--- Data extract ---

-- Opening Marker --

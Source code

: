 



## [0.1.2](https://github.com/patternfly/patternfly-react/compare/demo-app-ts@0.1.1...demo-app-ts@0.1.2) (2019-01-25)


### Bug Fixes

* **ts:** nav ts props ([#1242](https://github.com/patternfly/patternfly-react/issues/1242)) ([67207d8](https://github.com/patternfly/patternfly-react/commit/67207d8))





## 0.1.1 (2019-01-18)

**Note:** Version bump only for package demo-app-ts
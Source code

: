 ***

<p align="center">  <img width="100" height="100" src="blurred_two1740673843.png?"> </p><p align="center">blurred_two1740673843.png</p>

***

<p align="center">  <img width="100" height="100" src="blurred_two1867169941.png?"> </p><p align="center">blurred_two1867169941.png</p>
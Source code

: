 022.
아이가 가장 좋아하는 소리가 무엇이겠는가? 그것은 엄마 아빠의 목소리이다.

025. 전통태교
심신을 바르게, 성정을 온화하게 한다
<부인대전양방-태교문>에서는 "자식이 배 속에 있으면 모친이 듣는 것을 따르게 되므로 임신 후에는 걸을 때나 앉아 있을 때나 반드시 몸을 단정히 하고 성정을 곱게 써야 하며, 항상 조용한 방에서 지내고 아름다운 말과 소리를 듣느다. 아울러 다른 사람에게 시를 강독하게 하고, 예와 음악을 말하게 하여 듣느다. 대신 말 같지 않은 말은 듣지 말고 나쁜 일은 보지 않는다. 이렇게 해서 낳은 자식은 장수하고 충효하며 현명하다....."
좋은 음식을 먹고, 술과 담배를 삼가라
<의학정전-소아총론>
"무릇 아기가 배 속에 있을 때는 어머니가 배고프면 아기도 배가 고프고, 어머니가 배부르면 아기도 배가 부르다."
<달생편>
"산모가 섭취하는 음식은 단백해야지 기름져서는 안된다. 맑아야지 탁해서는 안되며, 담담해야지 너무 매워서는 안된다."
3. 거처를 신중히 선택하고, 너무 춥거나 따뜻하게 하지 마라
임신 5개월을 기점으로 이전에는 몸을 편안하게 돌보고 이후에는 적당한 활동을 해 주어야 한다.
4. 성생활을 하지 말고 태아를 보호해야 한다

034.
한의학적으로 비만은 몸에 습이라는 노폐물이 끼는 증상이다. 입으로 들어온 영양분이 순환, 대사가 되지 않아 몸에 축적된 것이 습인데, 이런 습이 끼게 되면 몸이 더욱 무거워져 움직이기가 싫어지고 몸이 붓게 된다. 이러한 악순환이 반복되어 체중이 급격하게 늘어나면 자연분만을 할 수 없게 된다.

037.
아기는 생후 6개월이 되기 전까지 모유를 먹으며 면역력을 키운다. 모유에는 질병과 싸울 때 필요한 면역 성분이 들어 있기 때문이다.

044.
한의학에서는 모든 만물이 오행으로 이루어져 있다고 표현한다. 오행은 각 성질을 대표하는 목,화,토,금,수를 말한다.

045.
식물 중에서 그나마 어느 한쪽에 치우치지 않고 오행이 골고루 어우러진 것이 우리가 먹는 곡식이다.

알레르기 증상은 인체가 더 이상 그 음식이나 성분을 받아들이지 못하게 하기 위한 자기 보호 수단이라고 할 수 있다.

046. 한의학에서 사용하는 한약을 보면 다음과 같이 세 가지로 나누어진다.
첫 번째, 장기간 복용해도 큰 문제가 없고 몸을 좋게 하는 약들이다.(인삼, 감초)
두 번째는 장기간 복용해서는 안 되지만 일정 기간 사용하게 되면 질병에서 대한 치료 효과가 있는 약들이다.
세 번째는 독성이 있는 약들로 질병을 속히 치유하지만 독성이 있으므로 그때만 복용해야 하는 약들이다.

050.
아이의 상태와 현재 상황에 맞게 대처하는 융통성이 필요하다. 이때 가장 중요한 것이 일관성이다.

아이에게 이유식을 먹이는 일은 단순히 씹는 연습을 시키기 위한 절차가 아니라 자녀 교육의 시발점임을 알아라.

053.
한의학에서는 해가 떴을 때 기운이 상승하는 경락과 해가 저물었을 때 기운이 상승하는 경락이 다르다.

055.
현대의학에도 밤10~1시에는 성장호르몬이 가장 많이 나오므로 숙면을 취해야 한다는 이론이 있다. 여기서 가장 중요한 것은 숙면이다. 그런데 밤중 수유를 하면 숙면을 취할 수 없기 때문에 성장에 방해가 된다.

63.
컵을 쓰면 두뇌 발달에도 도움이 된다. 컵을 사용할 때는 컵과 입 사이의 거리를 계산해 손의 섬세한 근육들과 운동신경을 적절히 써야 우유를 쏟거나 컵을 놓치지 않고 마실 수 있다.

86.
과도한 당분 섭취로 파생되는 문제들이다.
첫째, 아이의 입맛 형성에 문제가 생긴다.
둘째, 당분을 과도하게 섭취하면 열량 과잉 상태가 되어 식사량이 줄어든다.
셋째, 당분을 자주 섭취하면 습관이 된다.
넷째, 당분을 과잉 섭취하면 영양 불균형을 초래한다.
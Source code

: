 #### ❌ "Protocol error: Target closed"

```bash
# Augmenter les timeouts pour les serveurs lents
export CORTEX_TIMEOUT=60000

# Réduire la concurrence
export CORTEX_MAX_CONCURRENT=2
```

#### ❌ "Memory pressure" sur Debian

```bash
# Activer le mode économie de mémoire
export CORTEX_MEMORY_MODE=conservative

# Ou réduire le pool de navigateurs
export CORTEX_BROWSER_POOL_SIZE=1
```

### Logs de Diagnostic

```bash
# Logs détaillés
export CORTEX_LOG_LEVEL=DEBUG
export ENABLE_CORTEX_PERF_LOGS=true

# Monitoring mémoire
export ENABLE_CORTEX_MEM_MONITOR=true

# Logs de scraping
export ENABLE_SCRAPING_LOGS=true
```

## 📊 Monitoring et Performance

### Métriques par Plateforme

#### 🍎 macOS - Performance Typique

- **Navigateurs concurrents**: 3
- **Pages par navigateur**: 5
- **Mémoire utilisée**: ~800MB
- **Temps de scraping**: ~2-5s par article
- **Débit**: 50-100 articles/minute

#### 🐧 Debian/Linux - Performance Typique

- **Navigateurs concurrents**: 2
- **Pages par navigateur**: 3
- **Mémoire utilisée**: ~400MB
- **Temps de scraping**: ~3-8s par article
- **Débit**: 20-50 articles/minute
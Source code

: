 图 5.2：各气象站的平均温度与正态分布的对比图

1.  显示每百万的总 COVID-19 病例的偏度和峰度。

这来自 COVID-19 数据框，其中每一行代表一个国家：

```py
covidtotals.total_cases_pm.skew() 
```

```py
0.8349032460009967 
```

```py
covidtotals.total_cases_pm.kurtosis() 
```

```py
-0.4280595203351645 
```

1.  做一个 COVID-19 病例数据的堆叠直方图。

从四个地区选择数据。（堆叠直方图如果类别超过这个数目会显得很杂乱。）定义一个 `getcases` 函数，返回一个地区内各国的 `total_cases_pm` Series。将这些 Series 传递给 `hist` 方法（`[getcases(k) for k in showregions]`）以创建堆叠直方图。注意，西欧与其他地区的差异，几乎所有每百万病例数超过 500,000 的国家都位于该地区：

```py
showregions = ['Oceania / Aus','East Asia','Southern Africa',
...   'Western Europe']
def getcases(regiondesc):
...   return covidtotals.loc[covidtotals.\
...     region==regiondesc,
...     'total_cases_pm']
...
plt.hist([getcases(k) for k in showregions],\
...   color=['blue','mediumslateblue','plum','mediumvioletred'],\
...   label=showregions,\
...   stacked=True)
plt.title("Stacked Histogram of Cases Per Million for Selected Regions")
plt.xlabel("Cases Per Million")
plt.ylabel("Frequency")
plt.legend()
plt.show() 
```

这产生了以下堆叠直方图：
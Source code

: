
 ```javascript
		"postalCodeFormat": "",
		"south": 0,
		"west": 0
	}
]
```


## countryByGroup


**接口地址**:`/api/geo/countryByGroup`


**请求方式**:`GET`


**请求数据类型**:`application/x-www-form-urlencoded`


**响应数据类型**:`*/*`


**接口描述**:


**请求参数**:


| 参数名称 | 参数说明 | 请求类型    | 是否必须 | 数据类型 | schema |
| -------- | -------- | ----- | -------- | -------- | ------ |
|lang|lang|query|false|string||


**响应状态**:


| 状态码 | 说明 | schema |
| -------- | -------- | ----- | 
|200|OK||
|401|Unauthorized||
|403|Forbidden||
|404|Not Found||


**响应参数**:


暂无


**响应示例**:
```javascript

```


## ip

-- Closing Marker --

--- Work to be completed ---
In the entries above, the lines between the one holding "## 0.1.1 (2019-01-18)" and the one holding "심신을 바르게, 성정을 온화하게 한다", inclusive, are to be printed exactly as written, and those alone.

--- Finished task ---
## 0.1.1 (2019-01-18)

**Note:** Version bump only for package demo-app-ts
Source code

: ***

<p align="center">  <img width="100" height="100" src="blurred_two1740673843.png?"> </p><p align="center">blurred_two1740673843.png</p>

***

<p align="center">  <img width="100" height="100" src="blurred_two1867169941.png?"> </p><p align="center">blurred_two1867169941.png</p>
Source code

: 022.
아이가 가장 좋아하는 소리가 무엇이겠는가? 그것은 엄마 아빠의 목소리이다.

025. 전통태교
심신을 바르게, 성정을 온화하게 한다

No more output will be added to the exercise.